Caster Semenya was subjected to a global gynaecological examination in 2009. Instead of being applauded for her spectacular win at the Athletics World Championships, the International Athletics Federation and the world’s media inserted its cold and prurient speculum into the most intimate parts of this woman’s exceptional body. Semenya was clearly born to run – anyone who has watched her fly along the track will know that, but her grace, strength and physical prowess was eclipsed by the ambiguity of that fine body. Sex, like gender, is not something one can define in the absolute terms so beloved of sexual fundamentalists.
Semenya’s sex had to be assessed because, to the shock of many, being male or female is not comfortingly absolute. Semenya was subjected to a myriad of tests – physical, hormonal, chromosomal, psychological.
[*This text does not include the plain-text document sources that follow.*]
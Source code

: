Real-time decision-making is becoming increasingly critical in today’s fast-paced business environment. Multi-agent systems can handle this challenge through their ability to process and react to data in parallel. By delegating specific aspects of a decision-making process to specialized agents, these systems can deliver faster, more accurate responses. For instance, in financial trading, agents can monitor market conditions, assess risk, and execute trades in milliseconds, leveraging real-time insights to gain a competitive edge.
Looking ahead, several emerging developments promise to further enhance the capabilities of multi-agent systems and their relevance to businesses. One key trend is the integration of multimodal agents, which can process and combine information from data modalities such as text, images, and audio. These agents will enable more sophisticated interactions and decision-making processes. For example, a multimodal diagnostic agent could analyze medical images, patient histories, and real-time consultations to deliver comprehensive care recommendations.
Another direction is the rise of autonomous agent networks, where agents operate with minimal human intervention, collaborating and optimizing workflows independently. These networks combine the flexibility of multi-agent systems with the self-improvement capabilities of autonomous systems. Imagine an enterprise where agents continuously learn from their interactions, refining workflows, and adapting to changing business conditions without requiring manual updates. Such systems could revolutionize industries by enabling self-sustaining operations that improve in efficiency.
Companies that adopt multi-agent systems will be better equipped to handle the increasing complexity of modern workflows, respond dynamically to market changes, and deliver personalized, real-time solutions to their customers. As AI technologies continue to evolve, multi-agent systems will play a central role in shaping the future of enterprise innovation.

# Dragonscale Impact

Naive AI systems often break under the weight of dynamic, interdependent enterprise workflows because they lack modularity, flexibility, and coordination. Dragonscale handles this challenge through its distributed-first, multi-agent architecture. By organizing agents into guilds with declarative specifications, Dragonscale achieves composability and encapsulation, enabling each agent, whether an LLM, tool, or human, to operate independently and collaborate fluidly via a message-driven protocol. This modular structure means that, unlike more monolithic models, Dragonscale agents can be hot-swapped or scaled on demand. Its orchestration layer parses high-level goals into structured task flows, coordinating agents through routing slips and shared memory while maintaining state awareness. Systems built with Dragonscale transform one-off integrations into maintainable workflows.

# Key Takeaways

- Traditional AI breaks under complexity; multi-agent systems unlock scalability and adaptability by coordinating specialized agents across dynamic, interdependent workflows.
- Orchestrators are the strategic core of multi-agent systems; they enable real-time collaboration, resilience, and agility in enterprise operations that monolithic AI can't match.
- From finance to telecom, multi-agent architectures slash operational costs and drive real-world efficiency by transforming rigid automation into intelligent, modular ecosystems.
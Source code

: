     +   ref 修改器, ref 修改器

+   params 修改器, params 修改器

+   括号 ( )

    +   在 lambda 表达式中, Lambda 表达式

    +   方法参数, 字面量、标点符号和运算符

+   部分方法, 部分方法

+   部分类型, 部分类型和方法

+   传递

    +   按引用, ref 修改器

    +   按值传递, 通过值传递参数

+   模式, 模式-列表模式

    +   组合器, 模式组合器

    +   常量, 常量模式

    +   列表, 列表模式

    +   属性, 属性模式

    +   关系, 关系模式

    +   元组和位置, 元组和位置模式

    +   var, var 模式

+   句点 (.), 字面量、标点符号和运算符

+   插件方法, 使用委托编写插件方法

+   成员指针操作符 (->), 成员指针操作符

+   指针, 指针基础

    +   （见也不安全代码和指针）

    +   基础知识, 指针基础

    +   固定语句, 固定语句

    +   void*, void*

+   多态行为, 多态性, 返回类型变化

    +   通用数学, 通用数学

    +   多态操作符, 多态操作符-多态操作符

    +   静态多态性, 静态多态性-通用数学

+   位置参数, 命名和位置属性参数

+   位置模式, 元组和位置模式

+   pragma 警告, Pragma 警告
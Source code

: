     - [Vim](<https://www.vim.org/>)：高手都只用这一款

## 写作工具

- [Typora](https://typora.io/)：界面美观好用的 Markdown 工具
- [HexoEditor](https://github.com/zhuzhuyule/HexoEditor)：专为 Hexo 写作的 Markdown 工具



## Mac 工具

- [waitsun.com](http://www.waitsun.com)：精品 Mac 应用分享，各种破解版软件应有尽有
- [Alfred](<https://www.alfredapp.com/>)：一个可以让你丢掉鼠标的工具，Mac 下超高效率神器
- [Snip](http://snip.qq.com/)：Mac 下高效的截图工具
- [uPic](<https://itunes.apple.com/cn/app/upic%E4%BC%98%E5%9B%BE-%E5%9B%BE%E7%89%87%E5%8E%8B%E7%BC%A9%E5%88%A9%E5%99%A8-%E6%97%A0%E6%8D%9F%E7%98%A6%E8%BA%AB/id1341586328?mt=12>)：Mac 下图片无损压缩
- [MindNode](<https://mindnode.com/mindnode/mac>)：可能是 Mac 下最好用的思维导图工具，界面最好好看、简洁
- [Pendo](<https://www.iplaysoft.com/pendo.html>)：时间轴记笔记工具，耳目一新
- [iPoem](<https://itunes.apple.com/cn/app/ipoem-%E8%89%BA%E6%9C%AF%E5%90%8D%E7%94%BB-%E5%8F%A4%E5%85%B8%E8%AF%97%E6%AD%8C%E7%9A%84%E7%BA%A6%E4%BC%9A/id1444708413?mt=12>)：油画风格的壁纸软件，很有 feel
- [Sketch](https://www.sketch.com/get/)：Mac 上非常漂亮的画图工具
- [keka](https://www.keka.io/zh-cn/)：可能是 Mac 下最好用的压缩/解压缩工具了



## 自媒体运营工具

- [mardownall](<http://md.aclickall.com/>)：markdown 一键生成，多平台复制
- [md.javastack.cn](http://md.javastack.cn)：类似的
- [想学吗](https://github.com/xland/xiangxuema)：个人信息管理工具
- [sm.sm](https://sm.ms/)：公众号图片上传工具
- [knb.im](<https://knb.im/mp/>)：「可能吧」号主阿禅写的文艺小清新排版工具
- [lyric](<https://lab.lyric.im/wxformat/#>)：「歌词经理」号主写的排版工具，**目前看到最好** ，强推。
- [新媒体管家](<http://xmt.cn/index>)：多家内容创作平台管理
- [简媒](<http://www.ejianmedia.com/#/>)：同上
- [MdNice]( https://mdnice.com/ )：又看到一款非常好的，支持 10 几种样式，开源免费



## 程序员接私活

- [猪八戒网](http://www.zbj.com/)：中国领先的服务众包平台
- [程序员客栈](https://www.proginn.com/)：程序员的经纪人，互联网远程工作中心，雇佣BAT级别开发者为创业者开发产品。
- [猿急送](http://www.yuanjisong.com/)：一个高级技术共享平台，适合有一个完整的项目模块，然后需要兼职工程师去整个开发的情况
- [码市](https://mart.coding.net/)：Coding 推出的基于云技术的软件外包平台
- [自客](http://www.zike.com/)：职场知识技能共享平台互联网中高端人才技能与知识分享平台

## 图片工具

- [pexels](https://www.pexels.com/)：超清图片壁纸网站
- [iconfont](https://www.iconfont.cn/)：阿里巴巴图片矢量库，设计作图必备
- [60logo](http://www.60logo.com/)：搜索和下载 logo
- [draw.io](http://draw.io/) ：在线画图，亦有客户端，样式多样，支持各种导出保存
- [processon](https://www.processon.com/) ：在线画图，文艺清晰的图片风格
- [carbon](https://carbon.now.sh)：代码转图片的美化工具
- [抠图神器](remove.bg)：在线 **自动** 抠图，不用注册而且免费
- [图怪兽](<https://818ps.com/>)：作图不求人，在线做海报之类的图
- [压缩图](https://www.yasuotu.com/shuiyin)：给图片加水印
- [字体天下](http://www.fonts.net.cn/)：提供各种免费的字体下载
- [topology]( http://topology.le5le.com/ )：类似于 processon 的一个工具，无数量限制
Some people, we all learned, are born neither and with both male and female organs present. The sex of a person is a highly complex mix that forms a composite biological, hormonal and psychological identity. An array of unsurprised doctors and scientists attested to a very surprised public that one of the foundational binaries of society – sex, being either male or female – is in fact unsettlingly fluid. There are a complex range of possibilities and combinations that usually but not always coalesce at the ends of a spectrum that is reassuringly ‘female’ at one end and ‘male’ at the other.
Caster Semenya became the public face – the public body, in fact – of the range and ambiguity of gender. Her body made many people deeply uncomfortable because society – South Africa’s more so than most – is deeply and neurotically attached to the idea that men and women are rigidly fixed beings. Semenya’s body – pried into, discussed endlessly in the press – radically destabilised this notion. That prurient fascination subsided eventually after it was decided that Semenya could compete as a woman.
However, Semenya’s media peace came to an abrupt end when it was reported that she is engaged to and has paid lobola for a fellow athlete, Violet Raseboya. Semenya has denied these reports but her gender and her sexuality have been thrown back into the media ring. Much of the coverage back in 2009 bordered on the tastelessness and cruelty of an audience gawking at the freak shows of the past. The same is happening this time except now the focus is on what is inherently private – her choice (or not) of a life partner and the form that the two of them want (or not) that relationship to have. Caster Semenya never fitted into a neat little gender box but because she was a public figure and an athlete, the coverage of the tests done to determine her sex were legitimately reported on.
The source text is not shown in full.